▸ **Description of the task**
Among the entries below, take the line with "## 🧹 Comprehensive" and the line with "- 🚫 **Prevention of secondary damage**", and output them and every line between them exactly, with nothing else.

(Dataset entries)

● ● ● ● ●

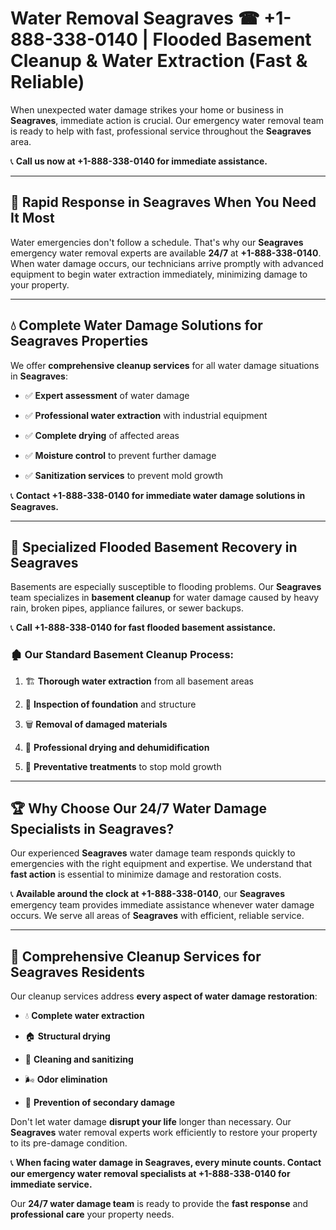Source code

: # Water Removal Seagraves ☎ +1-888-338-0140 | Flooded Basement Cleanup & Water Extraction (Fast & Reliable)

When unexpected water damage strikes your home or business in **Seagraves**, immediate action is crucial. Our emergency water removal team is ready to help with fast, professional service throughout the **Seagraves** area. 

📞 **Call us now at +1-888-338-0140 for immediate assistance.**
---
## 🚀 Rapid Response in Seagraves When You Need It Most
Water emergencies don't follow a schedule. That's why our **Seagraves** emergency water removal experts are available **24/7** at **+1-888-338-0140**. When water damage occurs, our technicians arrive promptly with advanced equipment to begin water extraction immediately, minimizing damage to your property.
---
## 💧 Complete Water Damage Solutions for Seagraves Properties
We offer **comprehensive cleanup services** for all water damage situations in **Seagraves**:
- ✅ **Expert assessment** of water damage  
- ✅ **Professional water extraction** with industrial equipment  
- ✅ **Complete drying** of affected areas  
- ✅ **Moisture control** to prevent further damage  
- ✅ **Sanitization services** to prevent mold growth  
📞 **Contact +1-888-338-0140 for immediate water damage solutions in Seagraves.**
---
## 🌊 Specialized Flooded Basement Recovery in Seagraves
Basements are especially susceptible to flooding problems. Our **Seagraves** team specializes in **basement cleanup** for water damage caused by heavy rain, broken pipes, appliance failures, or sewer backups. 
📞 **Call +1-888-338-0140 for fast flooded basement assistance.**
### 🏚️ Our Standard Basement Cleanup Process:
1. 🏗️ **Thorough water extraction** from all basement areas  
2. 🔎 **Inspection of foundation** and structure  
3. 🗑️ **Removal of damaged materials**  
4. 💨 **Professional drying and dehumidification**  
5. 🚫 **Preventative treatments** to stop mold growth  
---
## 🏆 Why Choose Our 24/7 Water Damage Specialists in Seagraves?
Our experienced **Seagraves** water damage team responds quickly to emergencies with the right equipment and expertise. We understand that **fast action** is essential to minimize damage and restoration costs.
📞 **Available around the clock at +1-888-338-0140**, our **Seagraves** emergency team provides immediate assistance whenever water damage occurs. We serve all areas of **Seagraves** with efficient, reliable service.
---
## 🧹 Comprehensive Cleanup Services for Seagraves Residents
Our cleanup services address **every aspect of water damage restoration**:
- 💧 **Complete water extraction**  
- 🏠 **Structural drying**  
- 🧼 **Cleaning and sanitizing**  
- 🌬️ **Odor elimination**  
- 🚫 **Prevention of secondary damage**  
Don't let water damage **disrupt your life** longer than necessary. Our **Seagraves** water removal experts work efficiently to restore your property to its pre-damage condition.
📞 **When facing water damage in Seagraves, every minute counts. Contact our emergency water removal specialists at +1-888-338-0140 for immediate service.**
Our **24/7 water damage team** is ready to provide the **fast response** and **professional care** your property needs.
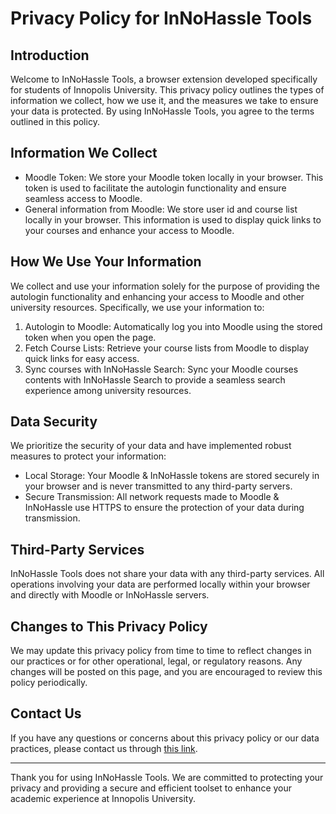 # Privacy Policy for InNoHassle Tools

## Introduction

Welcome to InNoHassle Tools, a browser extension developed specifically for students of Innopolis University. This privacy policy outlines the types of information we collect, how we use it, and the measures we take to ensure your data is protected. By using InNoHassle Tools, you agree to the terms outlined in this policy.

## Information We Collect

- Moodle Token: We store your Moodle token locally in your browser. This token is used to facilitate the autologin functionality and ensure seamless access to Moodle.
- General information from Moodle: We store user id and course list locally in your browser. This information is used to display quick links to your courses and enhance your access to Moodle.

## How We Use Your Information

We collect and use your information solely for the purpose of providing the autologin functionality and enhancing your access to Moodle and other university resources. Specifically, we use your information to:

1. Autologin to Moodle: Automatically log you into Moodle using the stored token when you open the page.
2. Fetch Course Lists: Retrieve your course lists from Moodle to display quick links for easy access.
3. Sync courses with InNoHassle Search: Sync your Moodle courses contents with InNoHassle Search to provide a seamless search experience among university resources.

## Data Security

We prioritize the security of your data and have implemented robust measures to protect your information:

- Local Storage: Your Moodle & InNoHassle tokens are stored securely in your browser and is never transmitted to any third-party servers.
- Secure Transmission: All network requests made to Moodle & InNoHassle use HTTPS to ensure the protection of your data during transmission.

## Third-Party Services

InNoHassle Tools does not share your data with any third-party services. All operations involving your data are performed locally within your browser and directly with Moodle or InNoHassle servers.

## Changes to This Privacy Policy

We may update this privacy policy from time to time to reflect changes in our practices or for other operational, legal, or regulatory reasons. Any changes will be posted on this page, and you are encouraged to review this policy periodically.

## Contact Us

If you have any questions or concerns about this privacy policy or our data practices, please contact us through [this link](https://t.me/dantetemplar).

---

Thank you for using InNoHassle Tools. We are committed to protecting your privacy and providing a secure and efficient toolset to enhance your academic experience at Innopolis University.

● ● ● ● ●

▸ **Answer box**
## 🧹 Comprehensive Cleanup Services for Seagraves Residents
Our cleanup services address **every aspect of water damage restoration**:
- 💧 **Complete water extraction**  
- 🏠 **Structural drying**  
- 🧼 **Cleaning and sanitizing**  
- 🌬️ **Odor elimination**  
- 🚫 **Prevention of secondary damage**  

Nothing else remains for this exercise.